▶ **Records from a data collection**
*** Block opens ***
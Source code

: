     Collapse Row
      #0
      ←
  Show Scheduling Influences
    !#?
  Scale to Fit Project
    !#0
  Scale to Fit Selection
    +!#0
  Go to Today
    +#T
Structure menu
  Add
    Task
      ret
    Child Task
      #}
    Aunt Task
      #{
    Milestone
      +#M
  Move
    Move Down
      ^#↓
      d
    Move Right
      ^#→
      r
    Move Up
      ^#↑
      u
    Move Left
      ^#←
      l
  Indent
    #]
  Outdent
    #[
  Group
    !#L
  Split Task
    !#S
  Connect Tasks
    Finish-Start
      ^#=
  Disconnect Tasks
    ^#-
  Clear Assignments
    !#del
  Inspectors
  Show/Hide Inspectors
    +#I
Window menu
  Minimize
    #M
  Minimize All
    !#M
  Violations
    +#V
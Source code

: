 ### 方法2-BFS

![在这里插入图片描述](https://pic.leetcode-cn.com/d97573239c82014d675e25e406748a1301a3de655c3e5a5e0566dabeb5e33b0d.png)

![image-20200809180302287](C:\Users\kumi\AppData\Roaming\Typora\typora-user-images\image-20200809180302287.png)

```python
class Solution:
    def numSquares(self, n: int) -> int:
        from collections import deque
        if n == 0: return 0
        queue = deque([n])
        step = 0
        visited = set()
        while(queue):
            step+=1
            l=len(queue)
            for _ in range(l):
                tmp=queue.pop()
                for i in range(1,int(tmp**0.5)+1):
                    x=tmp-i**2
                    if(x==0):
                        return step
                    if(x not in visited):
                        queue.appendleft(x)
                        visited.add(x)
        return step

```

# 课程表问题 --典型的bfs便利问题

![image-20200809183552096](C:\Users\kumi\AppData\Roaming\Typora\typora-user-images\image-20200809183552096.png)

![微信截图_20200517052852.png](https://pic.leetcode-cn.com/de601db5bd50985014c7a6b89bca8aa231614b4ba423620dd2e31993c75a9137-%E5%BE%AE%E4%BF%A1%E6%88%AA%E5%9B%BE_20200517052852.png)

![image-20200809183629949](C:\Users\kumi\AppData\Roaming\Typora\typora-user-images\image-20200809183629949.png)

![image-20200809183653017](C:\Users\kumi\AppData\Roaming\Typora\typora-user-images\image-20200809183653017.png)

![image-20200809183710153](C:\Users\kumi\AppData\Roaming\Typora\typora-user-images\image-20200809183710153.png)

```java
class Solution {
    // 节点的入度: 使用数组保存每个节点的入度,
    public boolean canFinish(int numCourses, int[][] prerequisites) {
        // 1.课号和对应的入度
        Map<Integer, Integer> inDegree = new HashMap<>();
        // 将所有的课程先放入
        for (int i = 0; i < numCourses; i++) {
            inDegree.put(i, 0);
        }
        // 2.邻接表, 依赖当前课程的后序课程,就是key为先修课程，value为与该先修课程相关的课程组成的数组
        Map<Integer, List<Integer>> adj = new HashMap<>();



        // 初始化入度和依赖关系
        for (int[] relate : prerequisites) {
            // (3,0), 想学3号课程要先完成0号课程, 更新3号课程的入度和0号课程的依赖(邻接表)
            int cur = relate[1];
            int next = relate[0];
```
*** Block closes ***
▶ **To do**
Find every line in the records that uses the string "step", then copy it.

▶ **Output for this exercise**
        step = 0
            step+=1
                        return step
        return step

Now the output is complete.